Led by conservative activist and talk show host Glenn Beck, more than 20,000 people chanting "All Lives Matter" marched the historic civil rights route from Kelly Ingram Park to Birmingham City Hall this morning.

"It's about taking our church out in the streets," Beck said. He said marchers came from as far away as China, Dubai and the Netherlands.

Actor Chuck Norris, a conservative activist known for his martial arts, action movies and TV show "Walker, Texas Ranger," marched about two rows behind Beck. Alveda King, a niece of civil rights activist the Rev. Martin Luther King Jr., marched in the front row. Bishop Jim Lowe, pastor of the predominantly black Guiding Light Church in Birmingham, co-organized the march with Beck and marched with him at the front. As a child, Lowe attended Sixteenth Street Baptist Church, where the march started, a headquarters church for the civil rights movement in Birmingham. Lowe and his sisters were in the church when a KKK bomb blew up the church and killed four little girls on Sept. 15, 1963.
Watch 20,000 people march with Glenn Beck in Birmingham Conservative talk show host Glenn Beck marched with over 20,000 supporters Saturday through the streets of Birmingham. The "All Lives Matter" march started at the Sixteenth Street Baptist Church and ended at the BJCC where Beck is holding a Restoring Unity Rally. (Joe Songer/jsonger@al.com).

"Love is the answer," Lowe said as he marched. "God is the answer."

Some Birmingham police officers said the crowd could have been as large as 25,000 to 30,000. It may have been the largest march in Birmingham since the civil rights marches of 1963.

As the lead marchers passed City Hall and approached the Birmingham-Jefferson Convention Complex, the end of the crowd extended back south on 18th Street to where the group turned north off Sixth Avenue North.

They held "All Lives Matter" signs and others such as "Justice" with a picture of Abraham Lincoln. A blimp flew overhead with the Twitter hashtag and slogan "#All Lives Matter." T-shirts carried that theme and "Never Again is Now."

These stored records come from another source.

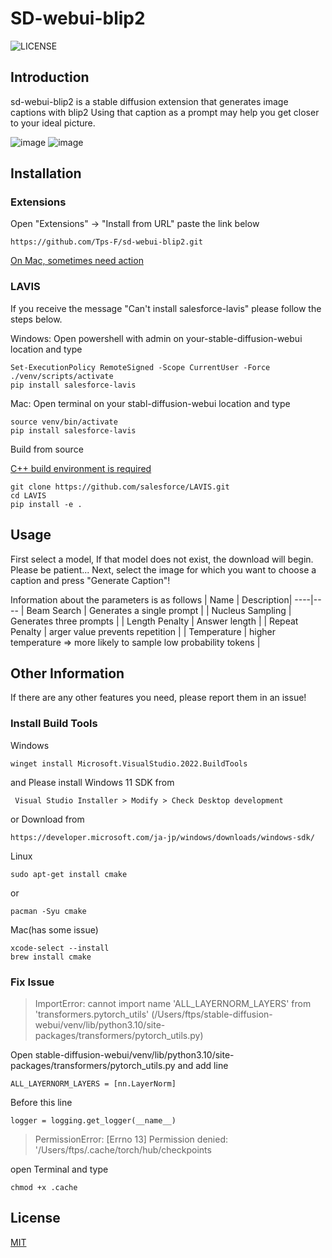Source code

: # SD-webui-blip2
<img alt="LICENSE" src="https://img.shields.io/badge/license-MIT-blue.svg?maxAge=43200">


## Introduction
sd-webui-blip2 is a stable diffusion extension that generates image captions with blip2
Using that caption as a prompt may help you get closer to your ideal picture.

<!-- ![image](https://user-images.githubusercontent.com/63702646/221370369-1e418ede-17b2-47ad-adf4-36f2e0f44f97.png) -->
![image](https://user-images.githubusercontent.com/63702646/229653904-ca294840-fe5a-47f4-ae7f-3cd23bc78568.png)
![image](https://user-images.githubusercontent.com/63702646/229654122-06f1c5ed-6dcc-408b-bbb8-ae4dc513cce2.png)

## Installation
### Extensions
Open "Extensions" -> "Install from URL" paste the link below

    https://github.com/Tps-F/sd-webui-blip2.git

[On Mac, sometimes need action](#fix-issue)
       
### LAVIS
If you receive the message "Can't install salesforce-lavis" please follow the steps below.

Windows: Open powershell with admin on your-stable-diffusion-webui location and type

    Set-ExecutionPolicy RemoteSigned -Scope CurrentUser -Force 
    ./venv/scripts/activate
    pip install salesforce-lavis
    
Mac: Open terminal on your stabl-diffusion-webui location and type

    source venv/bin/activate
    pip install salesforce-lavis

Build from source

[C++ build environment is required](#install-build-tools)

    git clone https://github.com/salesforce/LAVIS.git
    cd LAVIS
    pip install -e .
    
## Usage

First select a model, If that model does not exist, the download will begin. Please be patient...
Next, select the image for which you want to choose a caption and press "Generate Caption"!

Information about the parameters is as follows
| Name | Description|
----|----
| Beam Search | Generates a single prompt |
| Nucleus Sampling | Generates three prompts |
| Length Penalty | Answer length |
| Repeat Penalty | arger value prevents repetition |
| Temperature | higher temperature => more likely to sample low probability tokens |

## Other Information

If there are any other features you need, please report them in an issue!

### Install Build Tools
Windows

    winget install Microsoft.VisualStudio.2022.BuildTools
    
and Please install Windows 11 SDK from 

     Visual Studio Installer > Modify > Check Desktop development

or Download from
    
    https://developer.microsoft.com/ja-jp/windows/downloads/windows-sdk/
    
Linux

    sudo apt-get install cmake
or

    pacman -Syu cmake
    
Mac(has some issue)
    
    xcode-select --install
    brew install cmake

### Fix Issue

> ImportError: cannot import name 'ALL_LAYERNORM_LAYERS' from 'transformers.pytorch_utils' (/Users/ftps/stable-diffusion-webui/venv/lib/python3.10/site-packages/transformers/pytorch_utils.py)

Open stable-diffusion-webui/venv/lib/python3.10/site-packages/transformers/pytorch_utils.py and add line

    ALL_LAYERNORM_LAYERS = [nn.LayerNorm]

Before this line

    logger = logging.get_logger(__name__)

> PermissionError: [Errno 13] Permission denied: '/Users/ftps/.cache/torch/hub/checkpoints

open Terminal and type

    chmod +x .cache


## License

[MIT](https://choosealicense.com/licenses/mit/)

The march was part of Beck's "Never Again is Now" campaign to raise awareness and funds to aid persecuted Christians in the Middle East.

More than 10,000 of Beck's fans registered, at $12 each, to attend a "Restoring Unity" rally at the BJCC Legacy Arena today at noon. Beck and Lowe were among the speakers. Oscar-winning actor Jon Voight made an appearance, leading the crowd in the pledge of allegiance. Voight portrays Alabama football coach Paul "Bear" Bryant in the movie "Woodlawn," which was filmed in Birmingham last year and will be shown at the arena tonight at 7 p.m. Tickets are $12.

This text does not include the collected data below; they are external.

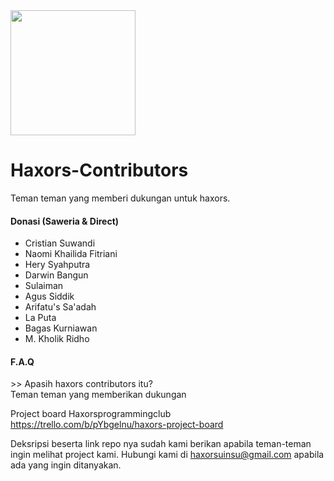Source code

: <img src='https://avatars1.githubusercontent.com/u/44484256?s=460&u=fa6df5a9dd71657610e26ccdd0c5f03d85cb9296&v=4' width='200'>

# Haxors-Contributors
Teman teman yang memberi dukungan untuk haxors.

<h4>Donasi (Saweria & Direct)</h4>

- Cristian Suwandi
- Naomi Khailida Fitriani
- Hery Syahputra
- Darwin Bangun
- Sulaiman
- Agus Siddik
- Arifatu's Sa'adah
- La Puta
- Bagas Kurniawan
- M. Kholik Ridho


<h4>F.A.Q</h4>
>> Apasih haxors contributors itu?<br/>
Teman teman yang memberikan dukungan 

Project board Haxorsprogrammingclub
https://trello.com/b/pYbgelnu/haxors-project-board

Deksripsi beserta link repo nya sudah kami berikan apabila teman-teman ingin melihat project kami. Hubungi kami di haxorsuinsu@gmail.com apabila ada yang ingin ditanyakan.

Voight also took the stage to sing and dance with the Guiding Light Church choir. "I was standing out there with Glenn," Voight said after coming onstage.

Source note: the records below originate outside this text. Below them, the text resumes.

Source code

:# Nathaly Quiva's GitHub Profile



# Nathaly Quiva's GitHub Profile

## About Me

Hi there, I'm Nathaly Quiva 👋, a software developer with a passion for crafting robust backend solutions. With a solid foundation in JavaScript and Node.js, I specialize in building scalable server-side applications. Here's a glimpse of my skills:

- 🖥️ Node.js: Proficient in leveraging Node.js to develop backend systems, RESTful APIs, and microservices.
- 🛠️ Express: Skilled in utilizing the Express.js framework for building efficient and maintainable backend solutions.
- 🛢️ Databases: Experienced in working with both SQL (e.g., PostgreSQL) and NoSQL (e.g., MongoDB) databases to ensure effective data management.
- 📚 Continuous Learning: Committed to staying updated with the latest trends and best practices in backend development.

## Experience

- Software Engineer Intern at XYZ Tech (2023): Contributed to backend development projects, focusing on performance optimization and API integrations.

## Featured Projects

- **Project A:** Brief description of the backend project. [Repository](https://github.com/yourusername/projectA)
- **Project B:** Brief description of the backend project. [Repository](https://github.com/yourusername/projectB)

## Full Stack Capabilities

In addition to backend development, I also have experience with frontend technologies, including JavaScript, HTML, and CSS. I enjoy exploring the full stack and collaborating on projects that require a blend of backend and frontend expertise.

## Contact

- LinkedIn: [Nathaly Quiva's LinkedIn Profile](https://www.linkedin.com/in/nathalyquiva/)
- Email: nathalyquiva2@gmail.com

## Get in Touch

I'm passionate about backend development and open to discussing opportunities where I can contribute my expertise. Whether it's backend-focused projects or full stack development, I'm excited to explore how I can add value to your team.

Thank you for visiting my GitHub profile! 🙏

"I started dancing back there, because this is my favorite music," Voight said. "'Worthy of the glory, worthy of the power.' It's so wonderful, so I said, 'I want to get up there.' And so Glenn, he says, 'Go ahead.'"

Voight added: "That's the first time I was ever part of a gospel group."

Voight said he was going to share the stage with Norris, who he called an old friend, but Norris said his wife felt ill after the march and he had to take care of her.

Rafael Cruz, father of Republican presidential candidate U.S. Sen. Ted Cruz of Texas, marched and led a prayer at the rally. "I wasn't sure about the son and then I met the father," Beck said at the rally. "That tree has deep, deep roots."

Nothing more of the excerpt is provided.